As a recent report we issued makes clear, the ACLU believes it is crucial that we adopt clear rules for the use of drones to conduct domestic surveillance. Jaffer writes,
The available technology is already incredibly powerful. A surveillance drone can already be used to track a person as she travels from, say, her house to her doctor's office to her place of worship to her school. Within a few years, it may be perfectly feasible, economically and technologically, for a local police department to use unmanned drones to collect the identities of those who attend political rallies…
It's not that the domestic use of surveillance drones should be categorically prohibited…
But it's crucial that we place clear limits on the use of drones to collect information about citizens. Law enforcement agencies should generally be prohibited from using surveillance drones except to monitor those who are reasonably suspected of engaging in criminal activity. When surveillance will be particularly intrusive – for example, if it will be prolonged, or if it will include peering through a window – the surveillance should be based on a warrant and probable cause. And when the government collects information incidentally about individuals who aren't suspected of criminal activity, or when criminal suspects turn out to be innocent, the information the government has collected should be discarded.

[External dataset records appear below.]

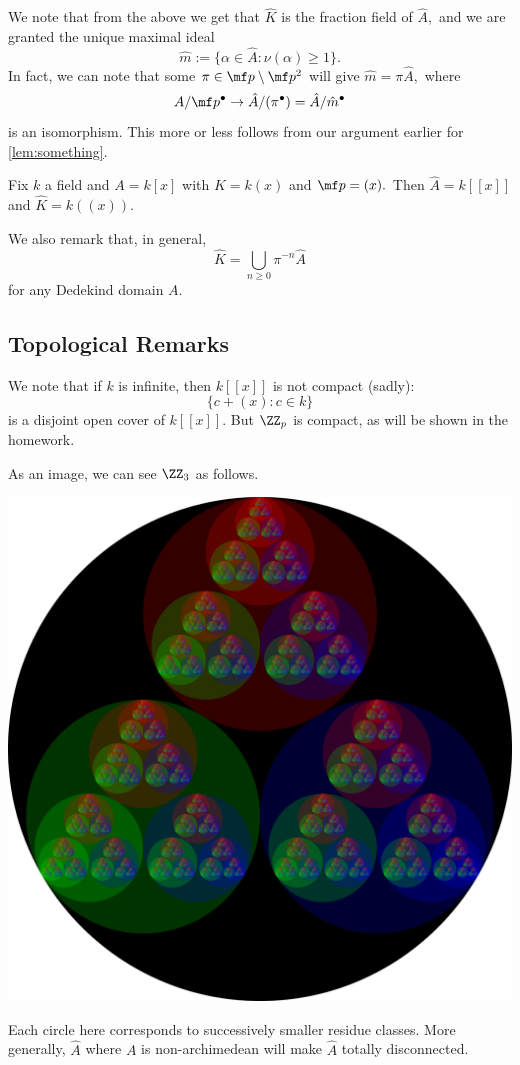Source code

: \documentclass[../notes.tex]{subfiles}
\begin{document}
We note that from the above we get that $\hat K$ is the fraction field of $\hat A,$ and we are granted the unique maximal ideal
\[\hat m:=\{\alpha\in\hat A:\nu(\alpha)\ge1\}.\]
In fact, we can note that some $\pi\in\mf p\setminus\mf p^2$ will give $\hat m=\pi\hat A,$ where
\[A/\mf p^\bullet\to\hat A/(\pi^\bullet)=\hat A/\hat m^\bullet\]
is an isomorphism. This more or less follows from our argument earlier for \autoref{lem:something}. 
\begin{example}
	Fix $k$ a field and $A=k[x]$ with $K=k(x)$ and $\mf p=(x).$ Then $\hat A=k[[x]]$ and $\hat K=k((x)).$
\end{example}
We also remark that, in general,
\[\hat K=\bigcup_{n\ge 0}\pi^{-n}\hat A\]
for any Dedekind domain $A.$

\subsection{Topological Remarks}
We note that if $k$ is infinite, then $k[[x]]$ is not compact (sadly):
\[\{c+(x):c\in k\}\]
is a disjoint open cover of $k[[x]].$ But $\ZZ_p$ is compact, as will be shown in the homework.

As an image, we can see $\ZZ_3$ as follows.
\begin{center}
	\includegraphics[scale=0.1]{./3-adics-dark.png}
\end{center}
Each circle here corresponds to successively smaller residue classes. More generally, $\hat A$ where $A$ is non-archimedean will make $\hat A$ totally disconnected.
\end{document}
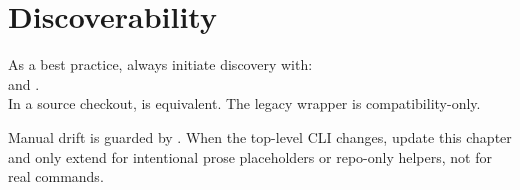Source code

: \section{Discoverability}
As a best practice, always initiate discovery with:\\
 and .\\
In a source checkout,  is equivalent. The legacy  wrapper is compatibility-only.

Manual drift is guarded by .
When the top-level CLI changes, update this chapter and only extend
 for intentional prose placeholders
or repo-only helpers, not for real  commands.

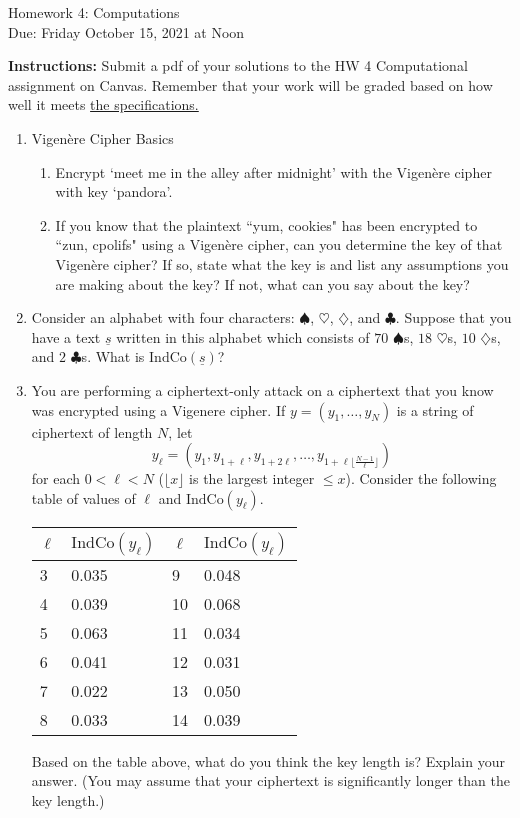 \documentclass[10pt,a4paper]{article}
\begin{document}
\begin{center}
{\Large Homework 4: Computations}\\
Due: Friday October 15, 2021 at Noon\\


\end{center}
{\bf Instructions:} Submit a pdf of your solutions to the HW 4 Computational assignment on Canvas. Remember that your work will be graded based on how well it meets \href{https://docs.google.com/document/d/1emM06_WRh_h941rsjtRE9fRVndJtfRKd9gyS3Fs_rFA/edit?usp=sharing}{the specifications. }
\\[1em]

\begin{enumerate}

\item Vigen\`{e}re Cipher Basics
\begin{enumerate}
\item Encrypt `meet me in the alley after midnight' with the Vigen\`{e}re cipher with key `pandora'.
\item If you know that the plaintext ``yum, cookies" has been encrypted to ``zun, cpolifs" using a Vigen\`{e}re cipher, can you determine the key of that Vigen\`{e}re cipher? If so, state what the key is and list any assumptions you are making about the key? If not, what can you say about the key? 
\end{enumerate}

\item Consider an alphabet with four characters: $\spadesuit$, $\heartsuit$, $\diamondsuit$, and $\clubsuit$.  Suppose that you have a text $\underline{s}$ written in this alphabet which consists of $70$ $\spadesuit$s,  $18$ $\heartsuit$s, $10$ $\diamondsuit$s, and $2$ $\clubsuit$s.  What is $\textrm{IndCo}(\underline{s})$?

\item  You are performing a ciphertext-only attack on a ciphertext that you know was encrypted using a Vigenere cipher.  If $y = (y_1, \ldots, y_{N})$ is a string of ciphertext of length $N$, let $$y_{\ell} = (y_1, y_{1+\ell}, y_{1+2\ell}, \ldots, y_{1+\ell\lfloor{\frac{N-1}{\ell}}\rfloor})$$ for each $0 < \ell <N$ ($\lfloor x \rfloor$ is the largest integer $\le x$).  Consider the following table of values of $\ell$ and $\mathrm{IndCo}(y_{\ell})$.

\begin{center}
    \begin{tabular}{ l | l | l | l }
    $\ell$ & $\mathrm{IndCo}(y_\ell)$ &  $\ell$ & $\mathrm{IndCo}(y_\ell)$  \\ 
    \hline
    3 & 0.035 & 9  & 0.048\\ 
    4 & 0.039 & 10 & 0.068  \\ 
    5 & 0.063 & 11 & 0.034  \\
    6 & 0.041  & 12 & 0.031  \\
    7 & 0.022  &  13 & 0.050\\
    8 & 0.033  &  14 & 0.039\\
    \end{tabular}
\end{center}

Based on the table above, what do you think the key length is?  Explain your answer. (You may assume that your ciphertext is significantly longer than the key length.)

\end{enumerate}
\end{document}
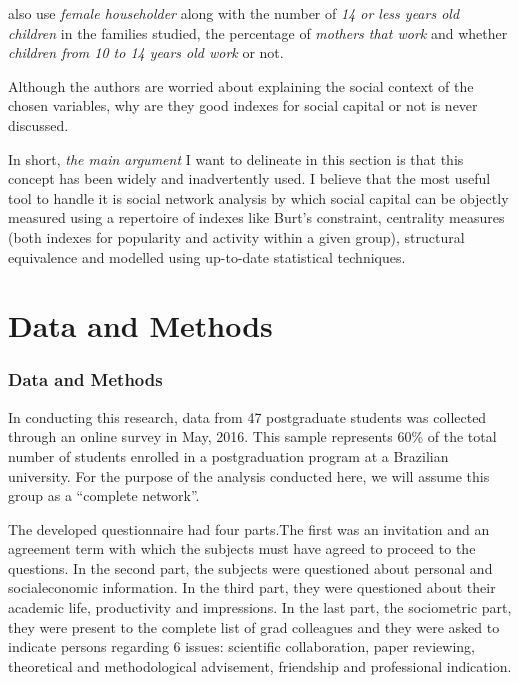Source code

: \documentclass[compress]{beamer}
\begin{document}
\begin{frame}
	\justify
	
	 also use \textit{female householder} along with the number of \textit{14 or less years old children} in the families studied, the percentage of \textit{mothers that work} and whether \textit{children from 10 to 14 years old work} or not.
	
	\vspace{3mm}
	
	\begin{alertblock}{Although}
		the authors are worried about explaining the social context of the chosen variables, why are they good indexes for social capital or not is never discussed.
	\end{alertblock}
	
	In short, \textit{the main argument} I want to delineate in this section is that this concept has been widely and inadvertently used. I believe that the most useful tool to handle it is social network analysis by which social capital can be objectly measured using a repertoire of indexes like Burt's constraint, centrality measures (both indexes for popularity and activity within a given group), structural equivalence and modelled using up-to-date statistical techniques.
\end{frame}


\section{Data and Methods}
\begin{frame}
	\frametitle{Data and Methods}
	
	\justify
	
	In conducting this research, data from 47 postgraduate students was collected through an online survey in May, 2016. This sample represents 60\% of the total number of students enrolled in a postgraduation program at a Brazilian university. For the purpose of the analysis conducted here, we will assume this group as a ``complete network''.
	
	\vspace{3mm}
	
	The developed questionnaire had four parts.The first was an invitation and an agreement term with which the subjects must have agreed to proceed to the questions. In the second part, the subjects were questioned about personal and socialeconomic information. In the third part, they were questioned about their academic life, productivity and impressions. In the last part, the sociometric part, they were present to the complete list of grad colleagues and they were asked to indicate persons regarding 6 issues: scientific collaboration, paper reviewing, theoretical and methodological advisement, friendship and professional indication.
\end{frame}
\end{document}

Drones will no doubt prove to have many good uses, but we need to adopt some rules to protect privacy."
This issue is getting more attention now that Congress has ordered the FAA to speed up its plans to change airspace rules to make it much easier for police nationwide to use domestic drones. Unfortunately the new law, sign by President Obama this month, does not address privacy concerns at all. A New York Times article from this past weekend on the prospect of expanding drone use generated more than 450 comments. Fox News ran a story on the topic featuring the ACLU’s Jay Stanley (watch here), and an NBC Nightly News story (watch here) included a warning from ACLU of Texas Executive Director Terri Burke, who cautioned that drones are very easy to misuse, and provide a convenient way for police to go on “fishing expeditions” — which is exactly why rules need to be set before drones are standard equipment for police departments large and small nationwide.